Share your dilemmas and get honest opinions from other Mumsnetters.

to ask how important the SATs are for the CHILD (not the school)

77 replies

Butchmanda · 01/02/2018 19:19

I know SATS are massively important for the school, and it piles ridiculous amounts of pressure on the teachers etc etc. Quite aware of that and I know teachers have a tough job etc etc. Not denying it for a moment.

BUT how important are the Year SATS to the child? Do the results stay on their record forever? Do the secondary schools have to take notice, or is it entirely up to the individual school? (I know that at the school my son is going to, they do tests in English and Maths for streaming after the first half term anyway, and then retest every term).
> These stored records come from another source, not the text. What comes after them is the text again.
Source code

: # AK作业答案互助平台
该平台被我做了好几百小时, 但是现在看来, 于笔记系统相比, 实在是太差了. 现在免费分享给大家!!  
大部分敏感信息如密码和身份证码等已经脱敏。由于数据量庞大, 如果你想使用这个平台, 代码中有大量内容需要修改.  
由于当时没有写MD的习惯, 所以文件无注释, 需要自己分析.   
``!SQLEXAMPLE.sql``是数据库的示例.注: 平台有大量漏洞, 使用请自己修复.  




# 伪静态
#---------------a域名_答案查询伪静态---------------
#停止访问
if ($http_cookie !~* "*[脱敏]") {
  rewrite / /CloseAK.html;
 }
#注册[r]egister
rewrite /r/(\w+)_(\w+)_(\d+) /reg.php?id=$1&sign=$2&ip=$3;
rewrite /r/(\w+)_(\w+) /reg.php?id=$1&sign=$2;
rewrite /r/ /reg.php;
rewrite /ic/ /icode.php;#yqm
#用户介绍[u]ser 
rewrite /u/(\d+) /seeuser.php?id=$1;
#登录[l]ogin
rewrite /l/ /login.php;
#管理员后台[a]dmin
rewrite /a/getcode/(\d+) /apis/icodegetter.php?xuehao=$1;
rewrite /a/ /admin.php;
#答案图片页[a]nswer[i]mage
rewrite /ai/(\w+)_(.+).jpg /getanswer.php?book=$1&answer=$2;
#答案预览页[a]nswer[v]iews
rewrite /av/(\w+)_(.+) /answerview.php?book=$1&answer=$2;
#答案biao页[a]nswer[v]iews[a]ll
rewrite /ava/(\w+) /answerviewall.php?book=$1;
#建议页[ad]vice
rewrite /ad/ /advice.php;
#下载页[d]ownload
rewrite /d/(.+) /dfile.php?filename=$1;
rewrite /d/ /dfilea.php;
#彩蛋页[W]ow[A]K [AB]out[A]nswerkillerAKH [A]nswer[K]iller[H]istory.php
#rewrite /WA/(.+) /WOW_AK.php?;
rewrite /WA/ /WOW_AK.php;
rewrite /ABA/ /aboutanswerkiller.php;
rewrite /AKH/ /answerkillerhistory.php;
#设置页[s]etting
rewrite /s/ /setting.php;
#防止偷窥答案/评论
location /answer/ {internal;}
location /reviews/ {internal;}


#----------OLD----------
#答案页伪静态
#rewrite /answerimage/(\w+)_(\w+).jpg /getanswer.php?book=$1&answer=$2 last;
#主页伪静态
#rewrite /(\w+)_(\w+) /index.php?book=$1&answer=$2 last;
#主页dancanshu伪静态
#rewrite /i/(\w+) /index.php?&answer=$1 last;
I'm wondering about the ramifications of taking my son out of the SATs. If it's even possible. I don't want to damage his future but, equally, I would like to make a stand over the current nonsense and spare him the stress (although he would still have to go to school, and therefore would do the work all the same, even if some of it seems to be of dubious use for future). I don't want to use him as a political pawn if it'll affect him but I do feel (as with many other shit things in this country) that it's about bloody time people started taking a stand.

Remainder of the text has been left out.